> _Task objective_
Starting at the line containing "- 型アノテーションはドキュメント" and ending at the line containing "- [ML (プログラミング言語)", print every line of the material below exactly, both ends included, and stop there.
- Opening Delimiter -
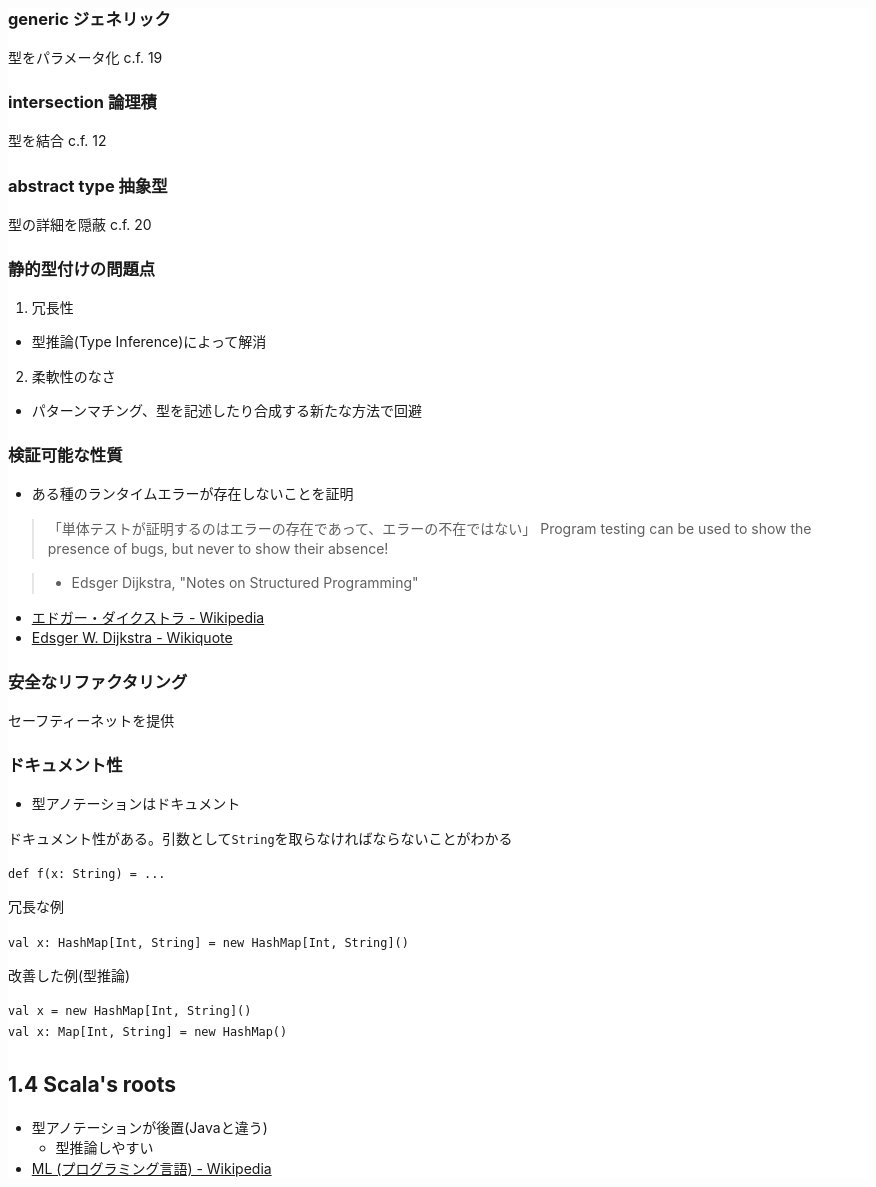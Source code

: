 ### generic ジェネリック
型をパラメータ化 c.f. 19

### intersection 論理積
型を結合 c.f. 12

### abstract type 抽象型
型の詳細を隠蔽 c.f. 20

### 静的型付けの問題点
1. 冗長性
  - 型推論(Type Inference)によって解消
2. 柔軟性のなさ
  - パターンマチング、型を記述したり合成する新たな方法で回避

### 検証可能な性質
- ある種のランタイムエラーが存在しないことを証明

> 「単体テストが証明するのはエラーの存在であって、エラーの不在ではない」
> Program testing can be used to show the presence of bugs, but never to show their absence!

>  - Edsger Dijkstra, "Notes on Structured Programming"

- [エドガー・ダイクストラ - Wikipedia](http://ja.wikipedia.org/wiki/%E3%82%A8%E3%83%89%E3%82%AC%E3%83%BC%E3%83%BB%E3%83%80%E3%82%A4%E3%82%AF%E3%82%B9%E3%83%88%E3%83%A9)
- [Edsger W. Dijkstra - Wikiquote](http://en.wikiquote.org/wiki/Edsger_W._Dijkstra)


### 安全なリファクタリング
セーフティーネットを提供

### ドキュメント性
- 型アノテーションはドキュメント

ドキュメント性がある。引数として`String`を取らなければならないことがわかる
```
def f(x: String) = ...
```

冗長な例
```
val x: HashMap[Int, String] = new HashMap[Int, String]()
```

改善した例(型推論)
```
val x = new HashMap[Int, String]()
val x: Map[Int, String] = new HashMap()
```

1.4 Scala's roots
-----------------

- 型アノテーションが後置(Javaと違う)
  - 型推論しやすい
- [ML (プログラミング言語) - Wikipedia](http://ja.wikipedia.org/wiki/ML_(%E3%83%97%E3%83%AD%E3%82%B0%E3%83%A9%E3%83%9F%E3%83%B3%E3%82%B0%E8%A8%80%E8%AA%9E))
- Closing Delimiter -
- Opening Delimiter -
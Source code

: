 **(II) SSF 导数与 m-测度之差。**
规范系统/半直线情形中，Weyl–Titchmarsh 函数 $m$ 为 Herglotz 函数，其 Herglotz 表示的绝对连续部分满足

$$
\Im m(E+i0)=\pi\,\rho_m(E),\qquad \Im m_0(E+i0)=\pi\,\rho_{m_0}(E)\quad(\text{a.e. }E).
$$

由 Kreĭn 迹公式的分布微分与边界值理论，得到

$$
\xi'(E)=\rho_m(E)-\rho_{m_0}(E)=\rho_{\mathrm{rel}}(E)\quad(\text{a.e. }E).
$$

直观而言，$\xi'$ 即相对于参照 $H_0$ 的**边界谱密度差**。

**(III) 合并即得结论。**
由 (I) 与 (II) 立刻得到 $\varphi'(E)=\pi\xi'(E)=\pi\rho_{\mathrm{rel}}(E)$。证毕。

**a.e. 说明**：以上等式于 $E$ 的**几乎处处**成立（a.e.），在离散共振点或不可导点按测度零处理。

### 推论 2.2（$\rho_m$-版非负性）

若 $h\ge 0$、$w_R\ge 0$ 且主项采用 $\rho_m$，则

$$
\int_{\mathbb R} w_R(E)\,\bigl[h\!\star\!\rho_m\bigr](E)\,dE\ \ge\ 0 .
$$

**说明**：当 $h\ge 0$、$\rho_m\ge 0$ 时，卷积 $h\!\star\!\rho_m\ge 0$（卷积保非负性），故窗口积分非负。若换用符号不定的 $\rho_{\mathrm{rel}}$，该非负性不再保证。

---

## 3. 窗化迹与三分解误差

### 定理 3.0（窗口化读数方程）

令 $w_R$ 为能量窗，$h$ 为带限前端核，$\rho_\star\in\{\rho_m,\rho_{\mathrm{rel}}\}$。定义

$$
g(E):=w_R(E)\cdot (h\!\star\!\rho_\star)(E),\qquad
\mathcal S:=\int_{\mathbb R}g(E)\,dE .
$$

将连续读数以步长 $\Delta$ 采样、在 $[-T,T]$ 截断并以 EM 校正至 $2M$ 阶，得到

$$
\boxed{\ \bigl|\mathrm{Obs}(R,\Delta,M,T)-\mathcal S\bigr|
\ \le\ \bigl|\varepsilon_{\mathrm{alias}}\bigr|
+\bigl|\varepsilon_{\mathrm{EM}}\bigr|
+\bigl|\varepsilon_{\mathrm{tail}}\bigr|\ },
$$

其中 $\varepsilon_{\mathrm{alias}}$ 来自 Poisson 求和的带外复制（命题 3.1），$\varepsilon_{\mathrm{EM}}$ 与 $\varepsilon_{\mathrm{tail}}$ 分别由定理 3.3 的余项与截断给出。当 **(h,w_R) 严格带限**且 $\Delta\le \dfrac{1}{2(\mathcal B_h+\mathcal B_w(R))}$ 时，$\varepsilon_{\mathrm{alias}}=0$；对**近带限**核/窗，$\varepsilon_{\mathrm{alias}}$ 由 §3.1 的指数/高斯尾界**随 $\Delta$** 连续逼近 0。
- Closing Delimiter -
> _Finished exercise_
- 型アノテーションはドキュメント

ドキュメント性がある。引数として`String`を取らなければならないことがわかる
```
def f(x: String) = ...
```

冗長な例
```
val x: HashMap[Int, String] = new HashMap[Int, String]()
```

改善した例(型推論)
```
val x = new HashMap[Int, String]()
val x: Map[Int, String] = new HashMap()
```

1.4 Scala's roots
-----------------

- 型アノテーションが後置(Javaと違う)
  - 型推論しやすい
- [ML (プログラミング言語) - Wikipedia](http://ja.wikipedia.org/wiki/ML_(%E3%83%97%E3%83%AD%E3%82%B0%E3%83%A9%E3%83%9F%E3%83%B3%E3%82%B0%E8%A8%80%E8%AA%9E))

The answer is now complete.